Distribution of muscarinic receptors on the endothelium of cortical vessels in the rat brain.

Functional and pharmacological studies have suggested that there are muscarinic receptors (mAChRs) on the endothelial cells of major cerebral arteries, while recent immunological studies indicate that there are no mAChRs on the endothelium of brain capillaries. This difference may be because the distribution of mAChR on the endothelium varies with the type of vessel.

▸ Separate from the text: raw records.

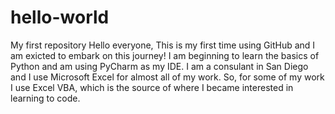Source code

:# hello-world
My first repository
Hello everyone,
This is my first time using GitHub and I am exicted to embark on this journey! I am beginning to learn the basics of Python and am using PyCharm as my IDE. I am a consulant in San Diego and I use Microsoft Excel for almost all of my work. So, for some of my work I use Excel VBA, which is the source of where I became interested in learning to code. 
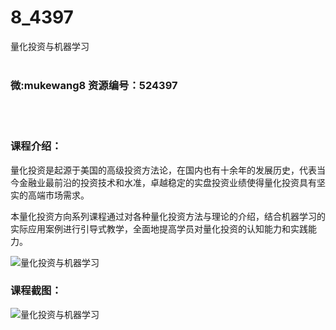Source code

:# 8_4397
量化投资与机器学习
<br/></br>
<h3>微:mukewang8 资源编号：524397</h3>
<br/></br>
<h3>课程介绍：</h3>
<p><a title="查看与 量化投资 相关的文章" target="_blank">量化投资</a>是起源于美国的高级投资方法论，在国内也有十余年的发展历史，代表当今金融业最前沿的投资技术和水准，卓越稳定的实盘投资业绩使得量化投资具有坚实的高端市场需求。</p>
<p>本量化投资方向系列课程通过对各种量化投资方法与理论的介绍，结合机器学习的实际应用案例进行引导式教学，全面地提高学员对量化投资的认知能力和实践能力。</p>
<p><img src="https://www.ko996.com/wp-content/uploads/img/2018/11/1-1-300x169.png" alt="量化投资与机器学习"></p>
<h3>课程截图：</h3>
<p><img src="https://www.ko996.com/wp-content/uploads/img/2018/11/3-11.png" alt="量化投资与机器学习"></p>
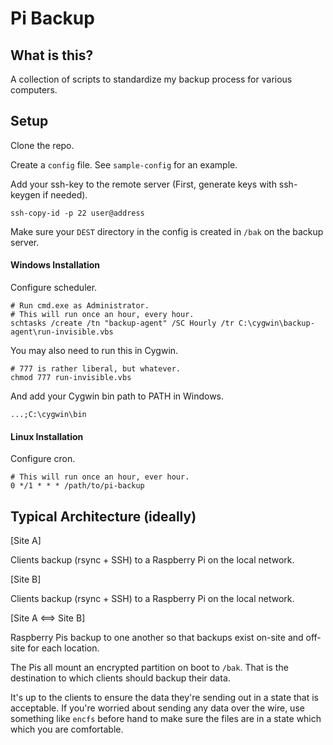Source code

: # Pi Backup

## What is this?

A collection of scripts to standardize my backup process for various computers.

## Setup

Clone the repo.

Create a `config` file.  See `sample-config` for an example.

Add your ssh-key to the remote server (First, generate keys with ssh-keygen if needed).

	ssh-copy-id -p 22 user@address
	
Make sure your `DEST` directory in the config is created in `/bak` on the backup server.

#### Windows Installation

Configure scheduler.

	# Run cmd.exe as Administrator.
	# This will run once an hour, every hour.
	schtasks /create /tn "backup-agent" /SC Hourly /tr C:\cygwin\backup-agent\run-invisible.vbs

You may also need to run this in Cygwin.

	# 777 is rather liberal, but whatever.
	chmod 777 run-invisible.vbs

And add your Cygwin bin path to PATH in Windows.

	...;C:\cygwin\bin

#### Linux Installation

Configure cron.

	# This will run once an hour, ever hour.
	0 */1 * * * /path/to/pi-backup

## Typical Architecture (ideally)

[Site A]

Clients backup (rsync + SSH) to a Raspberry Pi on the local network.

[Site B]

Clients backup (rsync + SSH) to a Raspberry Pi on the local network.

[Site A <==> Site B]

Raspberry Pis backup to one another so that backups exist on-site and off-site for each location.

The Pis all mount an encrypted partition on boot to `/bak`.  That is the destination to which clients should backup their data.

It's up to the clients to ensure the data they're sending out in a state that is acceptable.  If you're worried about sending any data over the wire, use something like `encfs` before hand to make sure the files are in a state which which you are comfortable.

This paper examines the distribution of mAChR on the vascular endothelium along intraparenchymal blood vessels in the rat brain by immunolabelling and laser confocal microscopy. Sections were immunostained by combinations of an anti-mAChR antibody (M35) with antibodies to endothelial (anti-GLUT1), or to smooth muscle markers (anti-actin). Antibody labellings were detected with fluorescent second antibodies. Most of the penetrating vessels bore mAChR immunolabelling which coincided over almost all the vessel surface with endothelial labelling. The mAChR immunolabelling was less widespread over the endothelium on the medium sized vessels (diameter < 50 microm) and only 50% of these vessels had mAChR staining on the endothelium. There was no mAChR immunostaining on the endothelium of the capillaries. In contrast with the basilar artery, there was no mAChR immunolabelling on the smooth muscle layer of the intracortical vessels. These data indicate that the intensity of mAChR immunolabelling decreases along the vascular tree from large conducting vessels to capillaries.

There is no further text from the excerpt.